It uses computer software and a panel of recognised experts from Europe and Australia to scrutinise riders' blood-test results, looking for the abnormal variations that doping causes. A few years ago, when transfusions and EPO use were rife, riders' readings were often all over the dial. That is not the case today.

"The vast majority of the peloton has very normal blood values," says Anne Gripper, anti-doping manager for cycling's governing body, the UCI.

No dopers or better dopers?
That likely means two things - that the passport is deterring riders from blood doping but that others have found ways to slip under its radar.

Micro-doses of EPO, if timed right, still might not be showing up - although they may be so small now that they aren't giving cheats much of a performance kick either.

Same goes for smaller transfusions.
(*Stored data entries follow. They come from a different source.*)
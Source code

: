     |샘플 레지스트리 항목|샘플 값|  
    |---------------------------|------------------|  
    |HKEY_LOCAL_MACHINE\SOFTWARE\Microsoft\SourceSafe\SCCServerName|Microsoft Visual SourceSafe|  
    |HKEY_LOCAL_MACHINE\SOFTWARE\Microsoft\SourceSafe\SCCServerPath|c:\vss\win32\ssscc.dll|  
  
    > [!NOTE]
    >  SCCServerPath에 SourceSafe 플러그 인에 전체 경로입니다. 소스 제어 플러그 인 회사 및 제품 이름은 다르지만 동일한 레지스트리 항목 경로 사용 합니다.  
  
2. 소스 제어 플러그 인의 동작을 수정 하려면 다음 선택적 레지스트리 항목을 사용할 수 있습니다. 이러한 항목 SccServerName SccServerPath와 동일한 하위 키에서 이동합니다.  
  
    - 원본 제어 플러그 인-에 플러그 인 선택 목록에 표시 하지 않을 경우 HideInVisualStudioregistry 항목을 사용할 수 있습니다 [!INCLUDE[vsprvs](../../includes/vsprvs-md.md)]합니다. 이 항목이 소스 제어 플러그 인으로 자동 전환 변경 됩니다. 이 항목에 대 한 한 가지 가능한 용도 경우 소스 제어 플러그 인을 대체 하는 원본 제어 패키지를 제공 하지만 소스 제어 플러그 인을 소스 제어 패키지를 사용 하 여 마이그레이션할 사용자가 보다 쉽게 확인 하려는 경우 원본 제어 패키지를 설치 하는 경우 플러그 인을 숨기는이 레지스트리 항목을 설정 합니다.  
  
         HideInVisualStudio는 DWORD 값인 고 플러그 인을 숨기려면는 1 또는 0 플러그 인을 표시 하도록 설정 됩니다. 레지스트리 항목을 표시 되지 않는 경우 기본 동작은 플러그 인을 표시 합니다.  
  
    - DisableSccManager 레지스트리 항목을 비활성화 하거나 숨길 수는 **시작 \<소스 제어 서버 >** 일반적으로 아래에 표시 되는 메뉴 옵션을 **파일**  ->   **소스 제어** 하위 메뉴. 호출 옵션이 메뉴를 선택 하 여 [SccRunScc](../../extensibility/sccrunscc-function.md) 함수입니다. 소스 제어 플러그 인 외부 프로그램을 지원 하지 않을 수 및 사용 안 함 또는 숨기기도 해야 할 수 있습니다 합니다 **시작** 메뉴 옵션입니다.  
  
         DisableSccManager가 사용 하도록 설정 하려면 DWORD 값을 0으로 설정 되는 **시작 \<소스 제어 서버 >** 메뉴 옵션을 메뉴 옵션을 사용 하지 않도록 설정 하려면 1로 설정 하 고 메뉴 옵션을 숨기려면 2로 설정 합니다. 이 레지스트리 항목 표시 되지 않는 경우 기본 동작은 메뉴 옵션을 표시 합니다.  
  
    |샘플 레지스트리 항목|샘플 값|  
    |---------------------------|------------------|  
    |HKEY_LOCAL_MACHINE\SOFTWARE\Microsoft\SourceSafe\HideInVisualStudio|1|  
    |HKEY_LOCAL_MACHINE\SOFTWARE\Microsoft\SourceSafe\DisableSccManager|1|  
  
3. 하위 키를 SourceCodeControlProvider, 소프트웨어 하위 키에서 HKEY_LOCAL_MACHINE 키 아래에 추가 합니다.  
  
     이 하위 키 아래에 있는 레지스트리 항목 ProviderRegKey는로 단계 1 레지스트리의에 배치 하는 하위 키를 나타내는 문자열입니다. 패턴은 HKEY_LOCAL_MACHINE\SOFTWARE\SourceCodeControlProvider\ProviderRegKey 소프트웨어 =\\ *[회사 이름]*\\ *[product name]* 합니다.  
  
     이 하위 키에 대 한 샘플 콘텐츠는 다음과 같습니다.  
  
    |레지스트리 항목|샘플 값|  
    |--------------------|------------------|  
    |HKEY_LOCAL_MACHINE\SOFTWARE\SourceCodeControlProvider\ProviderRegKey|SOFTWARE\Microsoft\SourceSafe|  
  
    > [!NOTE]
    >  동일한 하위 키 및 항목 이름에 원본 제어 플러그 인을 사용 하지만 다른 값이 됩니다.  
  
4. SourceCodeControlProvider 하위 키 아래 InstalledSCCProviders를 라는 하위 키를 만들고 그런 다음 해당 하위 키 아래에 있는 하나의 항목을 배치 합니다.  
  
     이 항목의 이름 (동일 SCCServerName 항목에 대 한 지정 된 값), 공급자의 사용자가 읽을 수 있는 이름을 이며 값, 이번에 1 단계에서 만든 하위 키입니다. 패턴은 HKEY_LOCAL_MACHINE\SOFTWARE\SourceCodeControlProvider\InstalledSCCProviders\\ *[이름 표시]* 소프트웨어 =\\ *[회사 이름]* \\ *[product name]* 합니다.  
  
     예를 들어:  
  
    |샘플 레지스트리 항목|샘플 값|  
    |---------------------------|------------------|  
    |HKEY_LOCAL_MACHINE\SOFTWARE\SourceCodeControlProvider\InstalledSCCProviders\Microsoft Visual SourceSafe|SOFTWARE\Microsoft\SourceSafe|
A half-litre of a rider's blood transfused when the Tour heads into the Pyrenees this week or the Alps after that, might not show up clearly enough with the passport for the UCI to be able to say definitely that cheating occurred and initiate disciplinary proceedings. Larger transfusions might.

Experts agree that the passport represents a large and significant step forward for cycling. It is the first sport to seek bans using this technology. Riders whose blood readings appear suspicious but not sufficiently so to be actionable are also being targeted for follow-up testing that may help trip them up.

But no one is naive enough to believe that the passport has fully closed the net on the smartest cheats or those who can afford the help of crooked doctors.

"It's clear that riders have learned to dope within the passport," says Michael Ashenden, one of the nine experts the UCI uses to analyse riders' blood readings for the programme.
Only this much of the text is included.